So having had several attempts I have succeeding in creating something that, although not perfect, is definitely an improvement on what I have been making with my moka pot.

My method:

Grind 18g of beans in my Bodum blade grinder - I've tried various different levels of coarseness.

Add to large perfect crema basket.

Tamp with Motta tamper until the shoulder of the tamper is about level with the top of the basket.

Pull the shot.

Usually takes about 5 - 10 seconds for the coffee to flow, and I've generally done ~40g of coffee (dark, cloudy, with crema) in about 15 seconds (i.e. 20 seconds total).

I only measure the weight of the coffee afterwards - I drew a line on the glass based on what 40g of water looks like so I know roughly when to stop.

I haven't got scales to fit on the drip tray yet (arriving today!) and I'm using a small glass to brew into so there are a lot of woolly areas at the moment.
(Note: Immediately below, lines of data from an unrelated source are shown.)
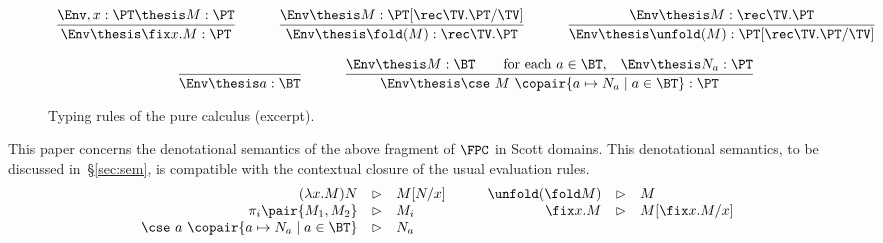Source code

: \begin{figure}[t!]
\[
\begin{array}{c}
\dfrac{\Env,x:\PT \thesis M : \PT}
  {\Env \thesis \fix x.M : \PT}
\qquad\quad

\dfrac{\Env \thesis M : \PT[\rec\TV.\PT/\TV]}
  {\Env \thesis \fold(M) : \rec\TV.\PT}

\qquad\quad

\dfrac{\Env \thesis M : \rec\TV.\PT}
  {\Env \thesis \unfold(M) : \PT[\rec\TV.\PT/\TV]}

\\\\

\dfrac{}
  {\Env \thesis a : \BT}

\qquad\quad

\dfrac{ \Env \thesis M : \BT
  \qquad\text{for each $a \in \BT$,\quad} \Env \thesis N_a : \PT}
  {\Env \thesis \cse\ M\ \copair{a \mapsto N_a \mid a \in \BT} : \PT}

\end{array}
\]
\caption{Typing rules of the pure calculus (excerpt).%
\label{fig:reft:puretyping}}
\end{figure}

\begin{full}
\begin{remark*} %
This paper concerns the denotational semantics
of the above fragment of $\FPC$ in %
Scott domains.
This denotational semantics, to be discussed in~\S\ref{sec:sem},
is compatible with the contextual closure of the %
usual evaluation rules.
\[
\begin{array}{r c l !{\qquad} r c l}
  (\lambda x.M)N
& \rhd
& M[N/x]

& \unfold(\fold M)
& \rhd
& M
\\

  \pi_i \pair{M_1,M_2}
& \rhd
& M_i

& \fix x.M
& \rhd
& M[\fix x.M/x]
\\

  \cse\ a\ \copair{a \mapsto N_a \mid a \in \BT}
& \rhd
&  N_a
\end{array}
\]
\end{remark*}
\end{full}

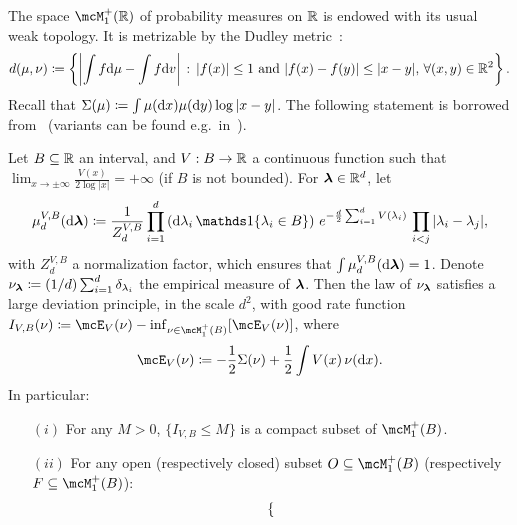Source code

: \myskip
The space $\mcM_1^+(\bbR)$ of probability measures on $\mathbb{R}$ is endowed with its usual weak topology. 
It is metrizable by the Dudley metric~\citep{bogachev2007measure}:
\begin{equation}
    \label{eq:dudley}
    d(\mu, \nu) \coloneqq \left\{\left|\int f \mathrm{d} \mu - \int f \mathrm{d} v\right| \, : \, |f(x)| \leq 1 \textrm{ and } |f(x) - f(y)| \leq |x - y|, \, \forall (x, y) \in \mathbb{R}^2\right\}.
\end{equation}
Recall that $\Sigma(\mu) \coloneqq \int \mu(\mathrm{d} x) \mu(\mathrm{d} y) \log |x-y|$.
The following statement is borrowed from~\cite{fan2015convergence} (variants can be found e.g.\ in~\cite{arous1997large,anderson2010introduction}).
\begin{proposition}
    \label{prop:ldp_empirical_measure_conditioned}
    Let $B \subseteq \mathbb{R}$ an interval, and $V : B \to \mathbb{R}$ a continuous function such that $\lim_{x \to \pm \infty} \frac{V(x)}{2 \log |x|} = +\infty$ (if $B$ is not bounded).
    For ${\boldsymbol{\lambda}} \in \mathbb{R}^d$, let
    \begin{align}\label{eq:coulomb_gas_constraint}
        \mu_{d}^{V,B}(\rd \blambda) \coloneqq \frac{1}{Z_{d}^{V,B}} \prod_{i=1}^d \left(\rd \lambda_i \, \indi\{\lambda_i \in B\} \right) \, e^{-\frac{d}{2} \sum_{i=1}^d V(\lambda_i)} \, \prod_{i < j} |\lambda_i - \lambda_j|,
    \end{align}
    with $Z_d^{V,B}$ a normalization factor, which ensures that $\int \mu_d^{V, B}(\mathrm{d} {\boldsymbol{\lambda}}) = 1$.
    Denote $\nu_{\boldsymbol{\lambda}} \coloneqq (1/d) \sum_{i=1}^d \delta_{\lambda_i}$ the empirical measure of ${\boldsymbol{\lambda}}$.
    Then the law of $\nu_{\boldsymbol{\lambda}}$ satisfies a large deviation principle, in the scale $d^2$, with good rate function $I_{V,B}(\nu) \coloneqq \mcE_V(\nu) - \inf_{\nu \in \mcM_1^+(B)}[\mcE_V(\nu)]$, where 
    \begin{align}\label{eq:E_V}
        \mcE_V(\nu) \coloneqq - \frac{1}{2} \Sigma(\nu) + \frac{1}{2} \int V(x) \, \nu(\rd x).
    \end{align}
    In particular: 
    \begin{itemize}
        \item[$(i)$] For any $M > 0$, $\{I_{V, B} \leq M\}$ is a compact subset of $\mcM_1^+(B)$.
        \item[$(ii)$]  
        For any open (respectively closed) subset $O \subseteq \mcM_1^+(B)$ (respectively $F \subseteq \mcM_1^+(B)$): 
        \begin{equation*}
            \begin{dcases}

\end{dcases}
\end{equation*}
\end{itemize}
\end{proposition}
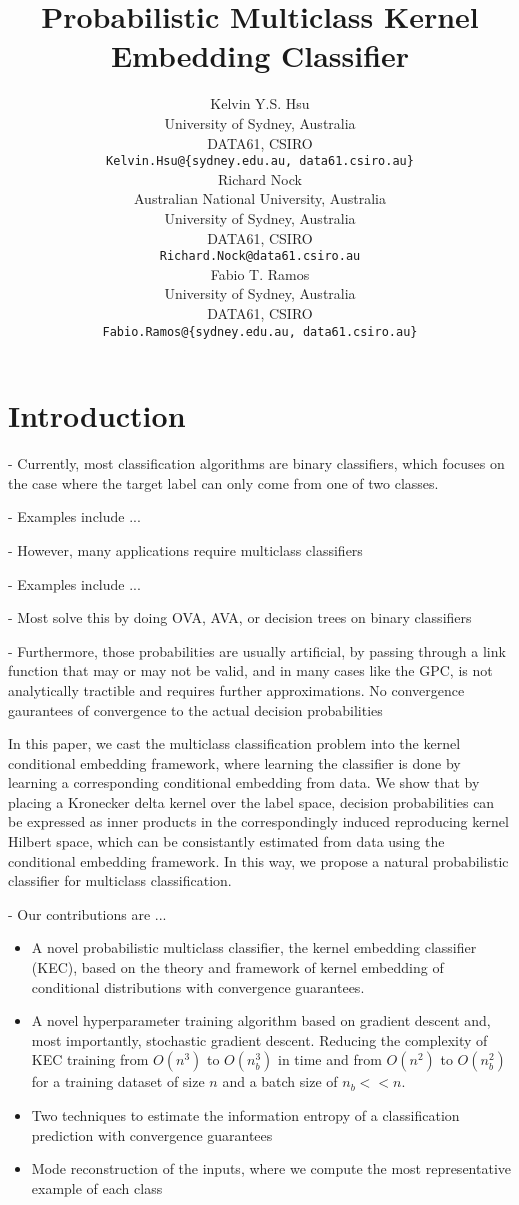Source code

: \documentclass{article}
\title{Probabilistic Multiclass Kernel Embedding Classifier}
\author{
	Kelvin Y.S. Hsu \\
	University of Sydney, Australia\\
	DATA61, CSIRO\\
	\texttt{Kelvin.Hsu@\{sydney.edu.au, data61.csiro.au\}} \\
	\And
	Richard Nock \\
	Australian National University, Australia\\
	University of Sydney, Australia\\
	DATA61, CSIRO\\
	\texttt{Richard.Nock@data61.csiro.au} \\
	\And
	Fabio T. Ramos \\
	University of Sydney, Australia\\
	DATA61, CSIRO\\
	\texttt{Fabio.Ramos@\{sydney.edu.au, data61.csiro.au\}} \\
}
\begin{document}
\maketitle

\begin{abstract}

\end{abstract}

\section{Introduction}
\label{sec:introduction}

	- Currently, most classification algorithms are binary classifiers, which focuses on the case where the target label can only come from one of two classes. 
	
	- Examples include ...
	
	- However, many applications require multiclass classifiers
	
	- Examples include ...
	
	- Most solve this by doing OVA, AVA, or decision trees on binary classifiers \citep{aly2005survey} 
	
	- Furthermore, those probabilities are usually artificial, by passing through a link function that may or may not be valid, and in many cases like the GPC, is not analytically tractible and requires further approximations. No convergence gaurantees of convergence to the actual decision probabilities
	
	In this paper, we cast the multiclass classification problem into the kernel conditional embedding framework, where learning the classifier is done by learning a corresponding conditional embedding from data. We show that by placing a Kronecker delta kernel over the label space, decision probabilities can be expressed as inner products in the correspondingly induced reproducing kernel Hilbert space, which can be consistantly estimated from data using the conditional embedding framework. In this way, we propose a natural probabilistic classifier for multiclass classification.
	
	- Our contributions are ...
	
	\begin{itemize}
		\item A novel probabilistic multiclass classifier, the kernel embedding classifier (KEC), based on the theory and framework of kernel embedding of conditional distributions with convergence guarantees.
		\item A novel hyperparameter training algorithm based on gradient descent and, most importantly, stochastic gradient descent. Reducing the complexity of KEC training from $O(n^{3})$ to $O(n_{b}^{3})$ in time and from $O(n^{2})$ to $O(n_{b}^{2})$ for a training dataset of size $n$ and a batch size of $n_{b} << n$. 
		\item Two techniques to estimate the information entropy of a classification prediction with convergence guarantees
		\item Mode reconstruction of the inputs, where we compute the most representative example of each class
	\end{itemize}
	
\end{document}
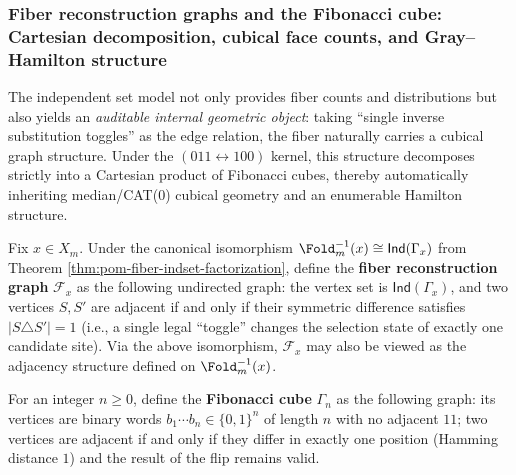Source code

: \subsubsection{Fiber reconstruction graphs and the Fibonacci cube: Cartesian decomposition, cubical face counts, and Gray--Hamilton structure}\label{subsubsec:pom-fiber-reconstruction-cubical}

The independent set model not only provides fiber counts and distributions but also yields an \emph{auditable internal geometric object}:
taking ``single inverse substitution toggles'' as the edge relation, the fiber naturally carries a cubical graph structure.
Under the \((011\leftrightarrow 100)\) kernel, this structure decomposes strictly into a Cartesian product of Fibonacci cubes,
thereby automatically inheriting median/CAT(0) cubical geometry and an enumerable Hamilton structure.

\begin{definition}\label{def:pom-fiber-reconstruction-graph}
Fix \(x\in X_m\). Under the canonical isomorphism
\(\Fold_m^{-1}(x)\cong \mathsf{Ind}(\Gamma_x)\)
from Theorem \ref{thm:pom-fiber-indset-factorization}, define the \textbf{fiber reconstruction graph} \(\mathcal F_x\) as the following undirected graph:
the vertex set is \(\mathsf{Ind}(\Gamma_x)\), and two vertices \(S,S'\) are adjacent if and only if their symmetric difference satisfies
\(
|S\triangle S'|=1
\)
(i.e., a single legal ``toggle'' changes the selection state of exactly one candidate site).
Via the above isomorphism, \(\mathcal F_x\) may also be viewed as the adjacency structure defined on \(\Fold_m^{-1}(x)\).
\end{definition}

\begin{definition}\label{def:pom-fibonacci-cube}
For an integer \(n\ge 0\), define the \textbf{Fibonacci cube} \(\Gamma_n\) as the following graph:
its vertices are binary words \(b_1\cdots b_n\in\{0,1\}^n\) of length \(n\) with no adjacent \(11\);
two vertices are adjacent if and only if they differ in exactly one position (Hamming distance \(1\)) and the result of the flip remains valid.
\end{definition}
If I get a chance to post some pictures I will. I'm enjoying the learning but a little frightened of the cost of beans until I get a really good result!

Any tips based on the above would be really gratefully received!


----------



## omikin (Nov 25, 2016)

Note - I do have another double shot basket which has loads of holes in the bottom rather than the 1 for the perfect crema basket. I haven't had great results with this so far - shoots through really quickly with a very muddy result. :/


----------



## Jumbo Ratty (Jan 12, 2015)

omikin said:


> Note - I do have another double shot basket which has loads of holes in the bottom rather than the 1 for the perfect crema basket. I haven't had great results with this so far - shoots through really quickly with a very muddy result. :/


stick with this basket (stop using the perfect crema basket) and grind much finer,, you just arnt grinding fine enough , you should be able to chock the machine even with a blade grinder,, just keep grinding finer until the pour slows down.

To grind finer means you have to grind for longer in a blade grinder.

How long are you running the grinder for in seconds? time it when you grind the 18 grams,, whatever time it is now, DOUBLE IT


----------



## omikin (Nov 25, 2016)

Will do. I hadn't thought to time the grind but I will do so I have a benchmark to work from. Won't be till Thursday now as I'm away from home but I will do it then! By then I will also have a small set of scales and a pair of shot glasses so should be easier to quantify various elements.


----------



## Jumbo Ratty (Jan 12, 2015)

omikin said:


> Will do. I hadn't thought to time the grind but I will do so I have a benchmark to work from.


Its imperative you time the blade grinder and also grind the same weight of beans each time.

This makes it easy for you to reproduce the correct grind once you found the right length of time to grind for.


----------



## omikin (Nov 25, 2016)

Progress! Measured 19g of beans, ground for 40 seconds and got 49g of espresso in 17 seconds.

Then measured 19g of beans, ground for 45 seconds and got 44g of espresso in 27 seconds!


----------



## Jumbo Ratty (Jan 12, 2015)

Jumbo Ratty said:


> Quite surprising how when youve got it right 5 seconds either way makes a difference to the pour time.
> 
> Sounds like you need to grind for longer.





omikin said:


> Progress! Measured 19g of beans, ground for 40 seconds and got 49g of espresso in 17 seconds.
> 
> Then measured 19g of beans, ground for 45 seconds and got 44g of espresso in 27 seconds!


Knew you'd get there.

See, 5 seconds extra grinding made 10 seconds extra pour time with 5g less espresso out.

But how did it taste ?

Also, is this with the standard un pressurised basket? the one you said "I haven't had great results with this so far - shoots through really quickly with a very muddy result. :/"

Blade grinders can achieve fair results for what they are all things considered


----------



## omikin (Nov 25, 2016)

Yep, it tasted really good. And I used the non-pressurised basket so was pleased with the outcome.

It does make me feel like I don't need to rush into upgrading the grinder right now (i.e. before Christmas). Although I do have my eye on a Mignon...


----------